Dear ones,
First of all, if you’re reading this, it means you generously chose to become a paid subscriber of the newsletter and for that I am so deeply grateful! Thank you, from the bottom of my tender heart. <3
This Friday space will likely shapeshift a bit, but I do know that most weeks the musings will be shorter, more informal, and likely a bit more personal. Today I find myself wanting to write about something that both haunts and liberates me, which is that, for nearly all the quandries we confront in life there is no right answer. This week alone I talked to a friend about whether or not to take a last-minute teaching job in a new city; a writing client about organizing their manuscript in one style or another; another friend about whether or not to try to get back with an ex; and another friend about what to do during a very present crisis. As someone who has been, to various degrees, in all of their shoes, I heard myself repeating the same thing over and over: “One of the hardest things I’ve learned is that there is no right answer.” I could flip this on its head and it would still be true: there is also no wrong answer.

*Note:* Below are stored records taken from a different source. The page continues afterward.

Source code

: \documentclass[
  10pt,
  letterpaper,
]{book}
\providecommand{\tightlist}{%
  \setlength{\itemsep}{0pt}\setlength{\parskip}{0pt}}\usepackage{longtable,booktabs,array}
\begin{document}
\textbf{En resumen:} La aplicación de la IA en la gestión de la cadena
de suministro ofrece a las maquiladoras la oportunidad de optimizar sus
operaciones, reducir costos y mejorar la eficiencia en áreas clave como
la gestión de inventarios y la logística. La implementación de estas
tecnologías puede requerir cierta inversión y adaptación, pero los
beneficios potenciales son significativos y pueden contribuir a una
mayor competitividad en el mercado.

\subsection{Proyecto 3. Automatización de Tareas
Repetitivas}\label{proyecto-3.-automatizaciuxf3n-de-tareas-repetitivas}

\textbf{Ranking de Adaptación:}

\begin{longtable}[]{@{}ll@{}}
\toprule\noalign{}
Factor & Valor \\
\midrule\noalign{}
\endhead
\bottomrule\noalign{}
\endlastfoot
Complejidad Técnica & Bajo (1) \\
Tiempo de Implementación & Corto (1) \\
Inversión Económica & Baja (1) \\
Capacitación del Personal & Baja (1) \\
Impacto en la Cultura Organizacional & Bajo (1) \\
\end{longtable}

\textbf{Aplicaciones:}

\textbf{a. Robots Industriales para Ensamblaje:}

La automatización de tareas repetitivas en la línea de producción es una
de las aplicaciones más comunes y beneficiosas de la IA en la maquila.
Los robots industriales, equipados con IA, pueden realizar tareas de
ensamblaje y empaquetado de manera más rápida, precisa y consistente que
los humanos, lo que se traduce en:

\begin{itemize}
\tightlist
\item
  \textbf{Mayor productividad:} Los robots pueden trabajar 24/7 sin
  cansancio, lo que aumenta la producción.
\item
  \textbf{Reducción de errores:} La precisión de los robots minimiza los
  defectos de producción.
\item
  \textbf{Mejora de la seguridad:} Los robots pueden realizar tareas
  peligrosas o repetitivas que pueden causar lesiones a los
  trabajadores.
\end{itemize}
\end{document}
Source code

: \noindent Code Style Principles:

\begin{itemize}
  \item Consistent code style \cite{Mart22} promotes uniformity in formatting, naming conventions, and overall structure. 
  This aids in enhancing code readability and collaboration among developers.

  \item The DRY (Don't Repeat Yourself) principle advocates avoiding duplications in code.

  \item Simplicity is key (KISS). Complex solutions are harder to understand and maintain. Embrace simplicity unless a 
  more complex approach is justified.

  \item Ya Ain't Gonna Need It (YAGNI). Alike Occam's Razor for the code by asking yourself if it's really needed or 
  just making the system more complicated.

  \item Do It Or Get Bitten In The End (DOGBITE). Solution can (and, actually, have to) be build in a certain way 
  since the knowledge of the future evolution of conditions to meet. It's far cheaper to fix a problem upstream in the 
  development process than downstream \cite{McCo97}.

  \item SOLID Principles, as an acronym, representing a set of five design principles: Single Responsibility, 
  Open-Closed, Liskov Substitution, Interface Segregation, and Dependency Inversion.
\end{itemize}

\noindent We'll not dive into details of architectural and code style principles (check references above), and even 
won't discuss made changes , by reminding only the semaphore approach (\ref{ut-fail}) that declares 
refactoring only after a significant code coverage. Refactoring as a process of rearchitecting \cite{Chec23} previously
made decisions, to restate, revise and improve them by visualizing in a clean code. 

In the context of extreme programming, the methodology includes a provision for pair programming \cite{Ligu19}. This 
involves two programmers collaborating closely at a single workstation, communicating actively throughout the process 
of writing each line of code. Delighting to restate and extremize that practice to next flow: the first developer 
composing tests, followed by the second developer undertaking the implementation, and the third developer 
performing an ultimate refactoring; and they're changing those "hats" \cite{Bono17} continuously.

To me, both versions are as freeing as they are agonizing. What any decision we’re faced with reminds us of first is that most of us do have agency. I’m not here to launch into an agency verses structure lesson—the TLDR is that our agency will be be constricted, repressed, or surveilled to higher or lower degrees, depending on our relationship to privilege or oppression—but I really believe that the power to make decisions and act is a thing we all possess. It’s terrifying at times to sit with how much we can actually control the direction and shape of our lives. In many instances the weightier the decision the more likely I will feel a freeze response, not entirely dissimilar to a trauma response; I become plagued by whether or not choosing one way or the other will significantly alter my life for better or worse. Sometimes the weight of it feels nearly life or death.